Clinton arrived in Cairo on Saturday afternoon, and her motorcade sped directly along the palm-lined streets to the presidential palace, where she was quickly ushered into meet Morsi, a former member of the Muslim Brotherhood.
The two shook hands and sat at a right angle, Clinton on a couch, Morsi in a chair.
“Things change at kind of a warp speed,” Clinton said as the cameras flashed.
Morsi spoke in English about the speed of change, and then the man once imprisoned by the repressive government that the United States supported for decades welcomed Clinton.
“We are very, very keen to meet you and happy that you are here,” Morsi said as reporters were shown out of the room.
Morsi, who took office last month, has yet to name a cabinet. The Egyptian parliament is in limbo. The new constitution remains unwritten. And the newly elected president spent most of the week leading up to Clinton’s visit locked in a face-off with the military vestiges of the former government, showing how blurred the lines of power remain.
Analysts said that there was no avoiding the timing of Clinton’s visit; neither country can wait for tidier conditions before beginning to restitch one of the most important strategic relationships in the region.

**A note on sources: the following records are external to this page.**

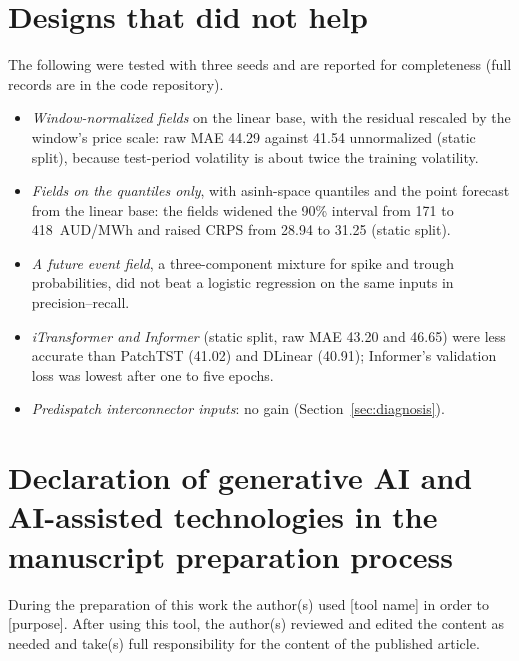 \documentclass[preprint,12pt]{elsarticle}
\begin{document}
\begin{table}[t]
\centering
\caption{Structural and detector ablations of the detected-event DGF on the static split, raw prices, three-region means over three seeds (MAE $\pm$ seed standard deviation). The last column gives the paired MAE difference to the detected-event DGF per seed; positive means the variant is worse.}
\label{tab:ablations-static}
\resizebox{\textwidth}{!}{}
\end{table}

\section{Designs that did not help}
\label{app:negative}

The following were tested with three seeds and are reported for completeness (full records are in the code repository).
\begin{itemize}
\item \emph{Window-normalized fields} on the linear base, with the residual rescaled by the window's price scale: raw MAE 44.29 against 41.54 unnormalized (static split), because test-period volatility is about twice the training volatility.
\item \emph{Fields on the quantiles only}, with asinh-space quantiles and the point forecast from the linear base: the fields widened the 90\% interval from 171 to 418~AUD/MWh and raised CRPS from 28.94 to 31.25 (static split).
\item \emph{A future event field}, a three-component mixture for spike and trough probabilities, did not beat a logistic regression on the same inputs in precision--recall.
\item \emph{iTransformer and Informer} (static split, raw MAE 43.20 and 46.65) were less accurate than PatchTST (41.02) and DLinear (40.91); Informer's validation loss was lowest after one to five epochs.
\item \emph{Predispatch interconnector inputs}: no gain (Section~\ref{sec:diagnosis}).
\end{itemize}

\clearpage
\section*{Declaration of generative AI and AI-assisted technologies in the manuscript preparation process}
During the preparation of this work the author(s) used [tool name] in order to [purpose]. After using this tool, the author(s) reviewed and edited the content as needed and take(s) full responsibility for the content of the published article.



\end{document}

A smattering of relatively small protests greeted Clinton’s presence in the capital, the largest being an anti-Muslim Brotherhood demonstration outside the hotel where the U.S. delegation was staying.
“Obama don’t send your dollars to Jihadists,” read a sign one protester was waving in the chanting crowd of about 2,000, a mix of revolution supporters who resent the rise of the Muslim Brotherhood and secularists worried about the rise of Islam.
Senior U.S. officials traveling with Clinton said the main purpose of her visit to Cairo was to listen, to try to get a feeling for the political situation.